Individual Participant Data (IPD) Sharing Statement
Will individual participant data (IPD) be shared publicly (including data dictionaries)?
Response - NO
Brief Summary
This is a prospective, multi-centre, randomized, double blind, parallel, active controlled, phase III study.
The study is planned to be conducted in 180 subjects with Neovascular Age related Macular Degeneration (Wet AMD) (in a ratio of 2:1 i.e. 120 subjects with SBPL Aflibercept and 60 subjects with EYLEA® (Aflibercept) arm).
After signing the informed consent form, the subjects will be screened for confirming the eligibility for study participation.
Subjects will be screened for demographics, physical examination, ophthalmic examination, vital signs, medical history, medication history, 12-lead ECG,
laboratory investigations and urine analysis.
Eligible subjects will be randomized in a ratio of 2:1 i.e. SBPL-Aflibercept or EYLEA® (Aflibercept) arm respectively to enter into the treatment period of 8
weeks. All subjects will receive 2 mg (0.05 mL) of IVT injection on Day 0 and subsequent IVT injection of 2 mg (0.05 mL) on Day 28 and Day 56 (a total of 3
doses).
Each subject will be required to visit the site for a total of 05 visits: Visit 1 – screening visit, Visit 2 –Day 0, Visit 3- Day 28, Visit 4- Day 56 and Visit 5- Day 84; End of the study (EOS) visit). Subjects will report to the clinical site (visit) for investigational product administration on Day 0, Day 28 and Day 56. A window period of ± 2 days is allowed at visit 3, visit 4 and visit 5.
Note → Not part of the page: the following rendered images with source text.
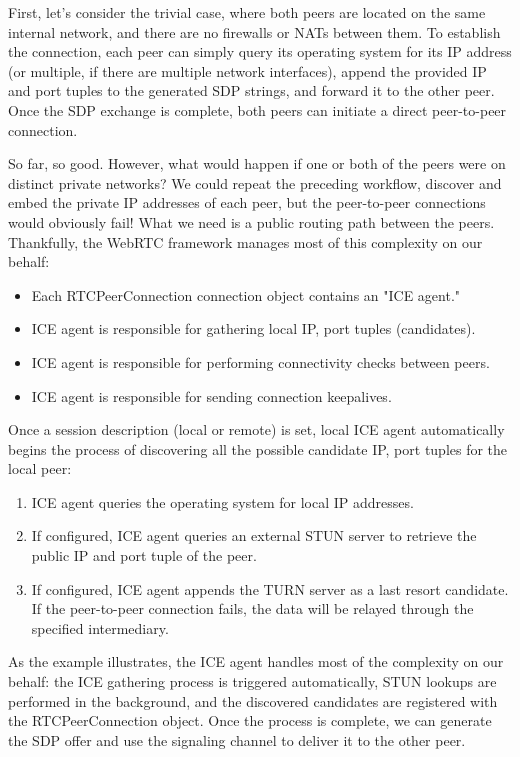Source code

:First, let's consider the trivial case, where both peers are located on the same internal network,
and there are no firewalls or NATs between them. To establish the connection, each peer can simply
query its operating system for its IP address (or multiple, if there are multiple network
interfaces), append the provided IP and port tuples to the generated SDP strings, and forward it to
the other peer. Once the SDP exchange is complete, both peers can initiate a direct peer-to-peer
connection.

So far, so good. However, what would happen if one or both of the peers were on distinct private
networks? We could repeat the preceding workflow, discover and embed the private IP addresses of
each peer, but the peer-to-peer connections would obviously fail! What we need is a public routing
path between the peers. Thankfully, the WebRTC framework manages most of this complexity on our
behalf:

\begin{itemize}
    \item Each RTCPeerConnection connection object contains an "ICE agent."
    \item ICE agent is responsible for gathering local IP, port tuples (candidates).
    \item ICE agent is responsible for performing connectivity checks between peers.
    \item ICE agent is responsible for sending connection keepalives.
\end{itemize}

Once a session description (local or remote) is set, local ICE agent automatically begins the
process of discovering all the possible candidate IP, port tuples for the local peer:

\begin{enumerate}
    \item ICE agent queries the operating system for local IP addresses.
    \item If configured, ICE agent queries an external STUN server to retrieve the public IP and
          port tuple of the peer.
    \item If configured, ICE agent appends the TURN server as a last resort candidate. If the
          peer-to-peer connection fails, the data will be relayed through the specified
          intermediary.
\end{enumerate}

As the example illustrates, the ICE agent handles most of the complexity on our behalf: the ICE
gathering process is triggered automatically, STUN lookups are performed in the background, and the
discovered candidates are registered with the RTCPeerConnection object. Once the process is
complete, we can generate the SDP offer and use the signaling channel to deliver it to the other
peer.


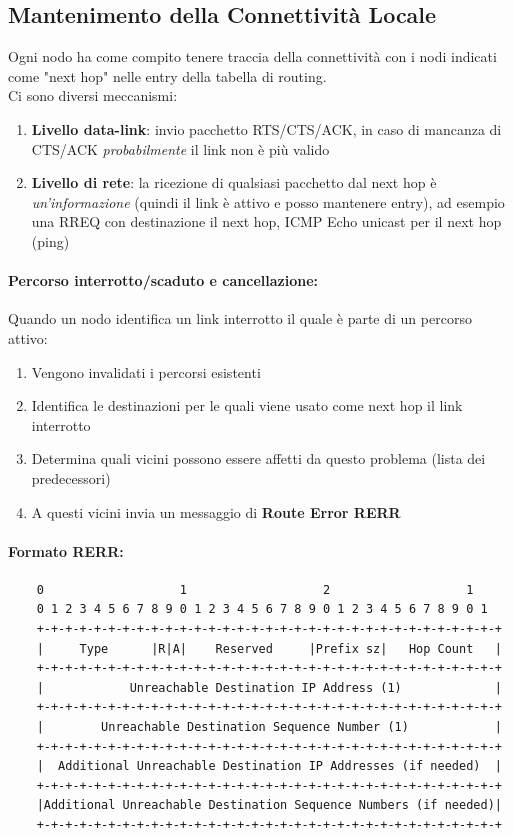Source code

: \newpage

\subsection{Mantenimento della Connettività Locale}

Ogni nodo ha come compito tenere traccia della connettività con i nodi indicati come "next hop" nelle entry della tabella di routing.\\

Ci sono diversi meccanismi:
\begin{enumerate}
	\item \textbf{Livello data-link}: invio pacchetto RTS/CTS/ACK, in caso di mancanza di CTS/ACK \textit{probabilmente} il link non è più valido
	\item \textbf{Livello di rete}: la ricezione di qualsiasi pacchetto dal next hop è \textit{un'informazione} (quindi il link è attivo e posso mantenere entry), ad esempio una RREQ con destinazione il next hop, ICMP Echo unicast per il next hop (ping)
\end{enumerate}

\paragraph{Percorso interrotto/scaduto e cancellazione:} Quando un nodo identifica un link interrotto il quale è parte di un percorso attivo:
\begin{enumerate}
	\item Vengono invalidati i percorsi esistenti
	\item Identifica le destinazioni per le quali viene usato come next hop il link interrotto
	\item Determina quali vicini possono essere affetti da questo problema (lista dei predecessori)
	\item A questi vicini invia un messaggio di \textbf{Route Error RERR}
\end{enumerate} 

\paragraph{Formato RERR:}
\begin{verbatim}
	0                   1                   2                   1
	0 1 2 3 4 5 6 7 8 9 0 1 2 3 4 5 6 7 8 9 0 1 2 3 4 5 6 7 8 9 0 1
	+-+-+-+-+-+-+-+-+-+-+-+-+-+-+-+-+-+-+-+-+-+-+-+-+-+-+-+-+-+-+-+-+
	|     Type      |R|A|    Reserved     |Prefix sz|   Hop Count   |
	+-+-+-+-+-+-+-+-+-+-+-+-+-+-+-+-+-+-+-+-+-+-+-+-+-+-+-+-+-+-+-+-+
	|            Unreachable Destination IP Address (1)             |
	+-+-+-+-+-+-+-+-+-+-+-+-+-+-+-+-+-+-+-+-+-+-+-+-+-+-+-+-+-+-+-+-+
	|        Unreachable Destination Sequence Number (1)            |
	+-+-+-+-+-+-+-+-+-+-+-+-+-+-+-+-+-+-+-+-+-+-+-+-+-+-+-+-+-+-+-+-+
	|  Additional Unreachable Destination IP Addresses (if needed)  |
	+-+-+-+-+-+-+-+-+-+-+-+-+-+-+-+-+-+-+-+-+-+-+-+-+-+-+-+-+-+-+-+-+
	|Additional Unreachable Destination Sequence Numbers (if needed)|
	+-+-+-+-+-+-+-+-+-+-+-+-+-+-+-+-+-+-+-+-+-+-+-+-+-+-+-+-+-+-+-+-+
\end{verbatim}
After receiving the last dose of investigational product, subjects will be followed up for a period of 4 weeks and End of Study Assessment will be performed on Day 84.
Each trial subject who requires treatment in the fellow eye as per investigator’s discretion during the study, will be provided standard of care treatment other than anti-VEGF therapy which do not interfere with the endpoint analysis of the study.
The post-trial access of the study drug - test product will be provided free of cost by the sponsor to all the trial subjects, to be taken for 4 to 6 cycles after completion of the trial i.e. Day 84 onwards.